I thank the authors for their response. I had overlooked the results on variable tracking on RULER, thank you for pointing that out. I think the throughput benchmarking is convincing, as the throughput is about 80-85% of sliding window attention (not bad), and beats the other baselines. I think these additions would greatly improve the paper and increase its impact. I have updated my score from 3 to 4 based on this information.

作者评论

We sincerely thank you once again for the thoughtful and insightful suggestion! Evaluating throughput is a great idea to showcase scalability of DRT.

最终决定

This paper proposes Grouped Cross Attention (GCA), a novel attention mechanism that enables Transformers to generalize to context lengths 1000× longer than those seen during training while maintaining a constant attention window size. By learning to retrieve the most relevant past chunks end-to-end, GCA significantly reduces memory and computational costs while achieving strong long-range information access and near-perfect performance on passkey retrieval tasks with up to 16M token contexts.

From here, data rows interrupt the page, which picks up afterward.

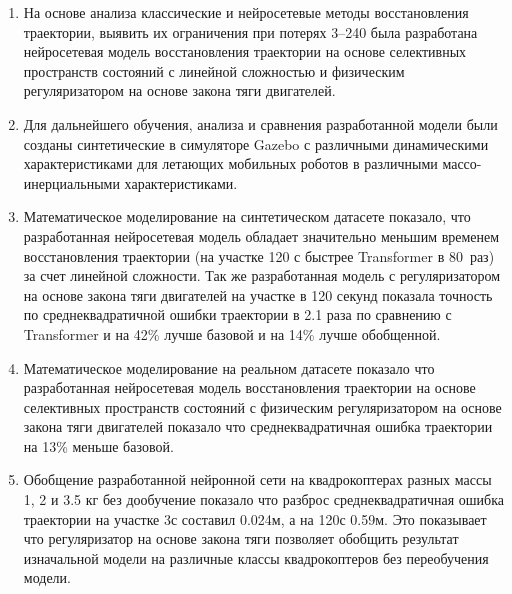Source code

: \begin{enumerate}
  \item На основе анализа классические и нейросетевые методы восстановления траектории,
  выявить их ограничения при потерях 3--240 была разработана нейросетевая модель восстановления 
  траектории на основе селективных пространств состояний с линейной сложностью и физическим регуляризатором
  на основе закона тяги двигателей.
  \item Для дальнейшего обучения, анализа и сравнения разработанной модели были созданы синтетические в симуляторе
  Gazebo с различными динамическими характеристиками для летающих мобильных роботов в различными массо-инерциальными 
  характеристиками. 
  \item Математическое моделирование  на  синтетическом датасете показало, что разработанная нейросетевая модель обладает значительно меньшим 
  временем восстановления траектории (на участке 120 с быстрее Transformer в 80~раз) за счет линейной сложности. 
  Так же разработанная модель с регуляризатором на основе закона тяги двигателей на участке в 120 секунд показала 
  точность по среднеквадратичной ошибки траектории в 2.1 раза по сравнению с Transformer и на 42\% лучше базовой и
  на 14\% лучше обобщенной.
  \item Математическое моделирование на реальном датасете показало что разработанная нейросетевая модель восстановления 
  траектории на основе селективных пространств состояний с физическим регуляризатором на основе закона тяги двигателей показало 
  что среднеквадратичная ошибка траектории на 13\% меньше базовой.
  \item Обобщение разработанной нейронной сети на квадрокоптерах разных массы 1, 2 и 3.5 кг без дообучение показало что 
  разброс среднеквадратичная ошибка траектории на участке 3с составил 0.024м, а на 120с 0.59м. Это показывает что регуляризатор 
  на основе закона тяги позволяет обобщить результат изначальной модели на различные классы квадрокоптеров без переобучения модели. 
\end{enumerate}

In general, the idea of the paper is interesting and the experimental results support the claim. Nonetheless, the reviewers have a few concerns about the clarity of the proposed method’s presentation, the limited evaluation on small models and a single dataset, missing comparisons with similar or concurrent works, lack of throughput and memory benchmarks against baselines, and the absence of ablation studies and justification for key hyperparameter choices. During the rebuttal, the authors attempted to address the reviewers’ questions, but their responses, particularly to reviewer PLe3, did not fully resolve the concerns.